Data to use section start

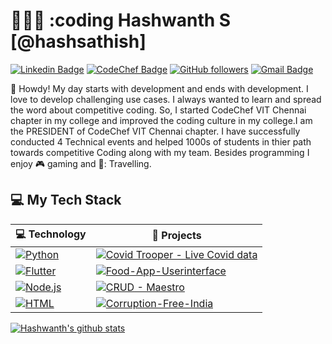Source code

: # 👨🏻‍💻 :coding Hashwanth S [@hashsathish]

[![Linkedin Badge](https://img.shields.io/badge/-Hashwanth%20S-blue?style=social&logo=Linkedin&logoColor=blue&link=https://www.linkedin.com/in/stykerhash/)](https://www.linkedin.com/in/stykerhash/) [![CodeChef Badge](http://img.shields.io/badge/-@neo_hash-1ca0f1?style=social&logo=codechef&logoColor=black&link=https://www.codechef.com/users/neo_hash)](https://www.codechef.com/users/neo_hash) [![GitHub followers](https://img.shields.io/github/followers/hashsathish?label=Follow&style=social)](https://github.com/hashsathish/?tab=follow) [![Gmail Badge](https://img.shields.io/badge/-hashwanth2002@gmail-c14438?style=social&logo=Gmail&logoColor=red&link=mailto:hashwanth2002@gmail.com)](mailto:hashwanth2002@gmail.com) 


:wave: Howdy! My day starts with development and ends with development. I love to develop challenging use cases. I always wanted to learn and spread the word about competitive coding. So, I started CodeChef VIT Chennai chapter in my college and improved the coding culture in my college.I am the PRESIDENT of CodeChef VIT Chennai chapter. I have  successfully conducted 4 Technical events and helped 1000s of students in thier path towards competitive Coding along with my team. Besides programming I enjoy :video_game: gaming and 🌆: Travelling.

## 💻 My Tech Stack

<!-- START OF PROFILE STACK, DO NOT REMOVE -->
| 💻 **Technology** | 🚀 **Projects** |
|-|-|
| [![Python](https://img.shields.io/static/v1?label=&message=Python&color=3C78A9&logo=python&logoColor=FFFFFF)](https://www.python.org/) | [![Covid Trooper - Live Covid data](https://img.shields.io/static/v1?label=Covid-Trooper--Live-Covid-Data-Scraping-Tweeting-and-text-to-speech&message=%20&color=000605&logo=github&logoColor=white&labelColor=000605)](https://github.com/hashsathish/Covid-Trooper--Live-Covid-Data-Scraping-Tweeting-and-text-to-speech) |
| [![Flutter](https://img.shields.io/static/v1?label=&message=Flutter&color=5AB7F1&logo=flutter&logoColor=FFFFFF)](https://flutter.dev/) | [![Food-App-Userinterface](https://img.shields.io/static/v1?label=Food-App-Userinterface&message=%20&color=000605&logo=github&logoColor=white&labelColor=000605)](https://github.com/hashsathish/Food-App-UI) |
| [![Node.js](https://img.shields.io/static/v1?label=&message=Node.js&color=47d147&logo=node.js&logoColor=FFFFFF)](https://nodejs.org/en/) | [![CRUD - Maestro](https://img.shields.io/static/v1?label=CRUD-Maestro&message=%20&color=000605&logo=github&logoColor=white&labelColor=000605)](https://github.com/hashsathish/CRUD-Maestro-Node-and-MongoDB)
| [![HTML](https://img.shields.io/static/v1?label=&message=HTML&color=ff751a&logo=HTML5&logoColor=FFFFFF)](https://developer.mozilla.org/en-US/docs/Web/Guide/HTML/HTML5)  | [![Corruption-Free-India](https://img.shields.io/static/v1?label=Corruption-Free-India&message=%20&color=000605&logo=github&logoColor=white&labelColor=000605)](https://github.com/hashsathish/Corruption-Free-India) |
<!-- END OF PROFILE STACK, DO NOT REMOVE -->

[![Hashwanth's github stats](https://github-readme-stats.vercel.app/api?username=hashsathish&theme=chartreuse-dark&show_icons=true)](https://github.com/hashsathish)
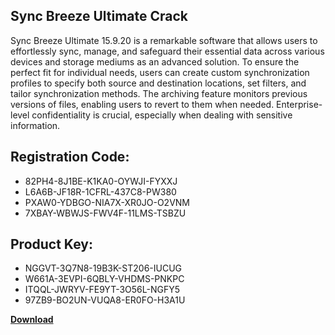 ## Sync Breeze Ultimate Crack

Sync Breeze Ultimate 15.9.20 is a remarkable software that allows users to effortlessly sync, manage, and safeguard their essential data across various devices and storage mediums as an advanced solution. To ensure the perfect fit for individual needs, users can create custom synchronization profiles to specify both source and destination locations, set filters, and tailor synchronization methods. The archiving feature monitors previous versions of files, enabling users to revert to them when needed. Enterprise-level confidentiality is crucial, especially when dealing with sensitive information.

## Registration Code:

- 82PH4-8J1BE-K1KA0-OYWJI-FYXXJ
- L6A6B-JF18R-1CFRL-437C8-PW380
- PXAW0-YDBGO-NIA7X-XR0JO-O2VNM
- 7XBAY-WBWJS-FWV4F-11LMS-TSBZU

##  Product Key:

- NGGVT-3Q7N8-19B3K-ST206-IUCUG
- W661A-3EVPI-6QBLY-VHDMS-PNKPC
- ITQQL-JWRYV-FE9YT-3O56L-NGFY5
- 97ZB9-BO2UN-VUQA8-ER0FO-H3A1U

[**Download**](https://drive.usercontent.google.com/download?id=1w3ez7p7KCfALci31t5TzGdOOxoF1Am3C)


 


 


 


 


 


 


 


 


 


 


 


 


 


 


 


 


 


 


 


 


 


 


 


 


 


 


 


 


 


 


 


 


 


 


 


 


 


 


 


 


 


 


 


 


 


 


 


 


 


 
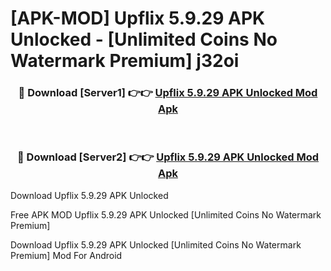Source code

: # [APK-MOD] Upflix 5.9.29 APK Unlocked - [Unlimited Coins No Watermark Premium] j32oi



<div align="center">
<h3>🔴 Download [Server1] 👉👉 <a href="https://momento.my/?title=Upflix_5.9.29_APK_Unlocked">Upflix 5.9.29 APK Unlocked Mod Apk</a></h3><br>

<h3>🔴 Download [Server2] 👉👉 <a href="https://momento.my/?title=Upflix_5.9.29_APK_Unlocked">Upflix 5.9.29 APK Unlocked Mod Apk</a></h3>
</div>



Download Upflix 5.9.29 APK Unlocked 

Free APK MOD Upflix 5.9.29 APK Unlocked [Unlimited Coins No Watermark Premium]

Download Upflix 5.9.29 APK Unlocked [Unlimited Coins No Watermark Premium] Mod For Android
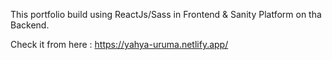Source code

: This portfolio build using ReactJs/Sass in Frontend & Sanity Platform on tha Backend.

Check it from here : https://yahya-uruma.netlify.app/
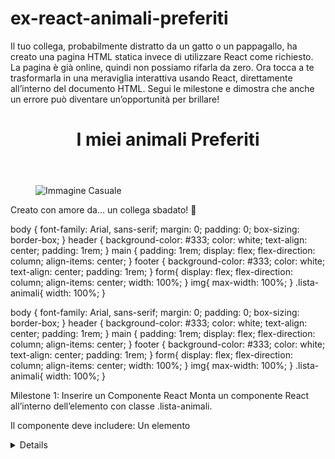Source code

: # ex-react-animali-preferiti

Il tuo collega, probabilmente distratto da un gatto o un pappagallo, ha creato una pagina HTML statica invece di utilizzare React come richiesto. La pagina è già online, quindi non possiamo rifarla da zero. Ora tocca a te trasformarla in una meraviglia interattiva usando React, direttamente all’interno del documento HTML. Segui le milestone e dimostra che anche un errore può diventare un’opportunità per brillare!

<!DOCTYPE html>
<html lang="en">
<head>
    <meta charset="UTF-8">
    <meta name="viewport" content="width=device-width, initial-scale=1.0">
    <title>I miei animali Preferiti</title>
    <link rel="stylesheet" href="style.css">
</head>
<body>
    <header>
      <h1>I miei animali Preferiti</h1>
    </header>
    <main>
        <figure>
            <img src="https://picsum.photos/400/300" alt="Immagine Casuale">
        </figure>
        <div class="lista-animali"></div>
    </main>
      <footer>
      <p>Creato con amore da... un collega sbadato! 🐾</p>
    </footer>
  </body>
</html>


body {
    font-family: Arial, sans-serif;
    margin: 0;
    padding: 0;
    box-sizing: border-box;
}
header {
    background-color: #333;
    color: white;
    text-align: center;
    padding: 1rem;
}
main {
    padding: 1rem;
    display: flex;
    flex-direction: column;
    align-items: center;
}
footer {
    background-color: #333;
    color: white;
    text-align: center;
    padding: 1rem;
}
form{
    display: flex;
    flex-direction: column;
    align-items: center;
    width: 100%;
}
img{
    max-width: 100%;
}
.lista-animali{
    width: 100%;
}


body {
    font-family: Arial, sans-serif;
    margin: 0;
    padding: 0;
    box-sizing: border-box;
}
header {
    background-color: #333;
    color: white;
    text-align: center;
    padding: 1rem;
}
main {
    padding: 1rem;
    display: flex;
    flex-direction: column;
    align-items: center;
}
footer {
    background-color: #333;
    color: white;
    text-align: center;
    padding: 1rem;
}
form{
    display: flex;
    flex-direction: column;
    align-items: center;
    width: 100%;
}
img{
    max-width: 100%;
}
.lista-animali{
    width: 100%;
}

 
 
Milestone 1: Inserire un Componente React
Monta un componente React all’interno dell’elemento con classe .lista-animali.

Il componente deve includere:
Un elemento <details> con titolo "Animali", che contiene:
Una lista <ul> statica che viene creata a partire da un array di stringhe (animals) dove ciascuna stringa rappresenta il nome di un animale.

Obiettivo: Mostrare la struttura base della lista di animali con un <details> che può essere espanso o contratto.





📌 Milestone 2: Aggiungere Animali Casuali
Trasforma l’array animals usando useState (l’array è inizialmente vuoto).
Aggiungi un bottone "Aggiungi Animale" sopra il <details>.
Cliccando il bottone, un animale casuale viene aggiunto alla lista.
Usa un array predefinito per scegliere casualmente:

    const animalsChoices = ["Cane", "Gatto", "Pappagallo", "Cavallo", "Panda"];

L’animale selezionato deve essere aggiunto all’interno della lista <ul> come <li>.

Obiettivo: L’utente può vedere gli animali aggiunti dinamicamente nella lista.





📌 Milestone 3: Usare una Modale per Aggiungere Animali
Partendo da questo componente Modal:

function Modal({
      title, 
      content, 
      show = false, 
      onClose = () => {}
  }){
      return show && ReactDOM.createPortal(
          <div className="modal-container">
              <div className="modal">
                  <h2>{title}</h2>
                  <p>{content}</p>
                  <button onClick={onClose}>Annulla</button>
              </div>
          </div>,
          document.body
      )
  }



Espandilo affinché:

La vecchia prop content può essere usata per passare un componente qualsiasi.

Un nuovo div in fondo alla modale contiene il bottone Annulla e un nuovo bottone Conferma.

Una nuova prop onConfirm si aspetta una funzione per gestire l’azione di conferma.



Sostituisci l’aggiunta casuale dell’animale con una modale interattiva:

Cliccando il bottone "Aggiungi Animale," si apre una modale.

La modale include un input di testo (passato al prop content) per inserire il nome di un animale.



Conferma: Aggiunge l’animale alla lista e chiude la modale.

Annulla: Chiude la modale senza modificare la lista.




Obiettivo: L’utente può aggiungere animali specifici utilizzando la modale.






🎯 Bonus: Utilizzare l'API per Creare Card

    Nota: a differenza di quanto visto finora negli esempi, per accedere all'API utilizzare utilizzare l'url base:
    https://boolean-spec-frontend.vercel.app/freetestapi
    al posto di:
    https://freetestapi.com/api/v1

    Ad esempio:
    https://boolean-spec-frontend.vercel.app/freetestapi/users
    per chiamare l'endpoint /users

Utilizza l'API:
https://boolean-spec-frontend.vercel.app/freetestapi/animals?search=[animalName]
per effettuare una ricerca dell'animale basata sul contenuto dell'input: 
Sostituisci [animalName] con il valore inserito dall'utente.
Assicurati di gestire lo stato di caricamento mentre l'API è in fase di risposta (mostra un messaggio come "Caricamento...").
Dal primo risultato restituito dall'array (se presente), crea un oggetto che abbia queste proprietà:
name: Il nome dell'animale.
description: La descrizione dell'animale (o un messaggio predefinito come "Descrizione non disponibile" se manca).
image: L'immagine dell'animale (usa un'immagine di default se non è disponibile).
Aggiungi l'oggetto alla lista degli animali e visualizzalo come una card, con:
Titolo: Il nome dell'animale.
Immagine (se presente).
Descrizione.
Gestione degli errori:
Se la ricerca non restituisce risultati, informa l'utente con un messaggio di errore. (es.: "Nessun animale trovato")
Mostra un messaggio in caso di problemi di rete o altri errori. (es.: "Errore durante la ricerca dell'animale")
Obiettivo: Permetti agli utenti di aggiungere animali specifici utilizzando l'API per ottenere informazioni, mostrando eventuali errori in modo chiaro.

Data to use section end

◆ Your instructions: Among the lines above, repeat exactly those from the line with "per effettuare una" to the line with "Immagine (se presente).", counting both ends.

◆ Solution:
per effettuare una ricerca dell'animale basata sul contenuto dell'input: 
Sostituisci [animalName] con il valore inserito dall'utente.
Assicurati di gestire lo stato di caricamento mentre l'API è in fase di risposta (mostra un messaggio come "Caricamento...").
Dal primo risultato restituito dall'array (se presente), crea un oggetto che abbia queste proprietà:
name: Il nome dell'animale.
description: La descrizione dell'animale (o un messaggio predefinito come "Descrizione non disponibile" se manca).
image: L'immagine dell'animale (usa un'immagine di default se non è disponibile).
Aggiungi l'oggetto alla lista degli animali e visualizzalo come una card, con:
Titolo: Il nome dell'animale.
Immagine (se presente).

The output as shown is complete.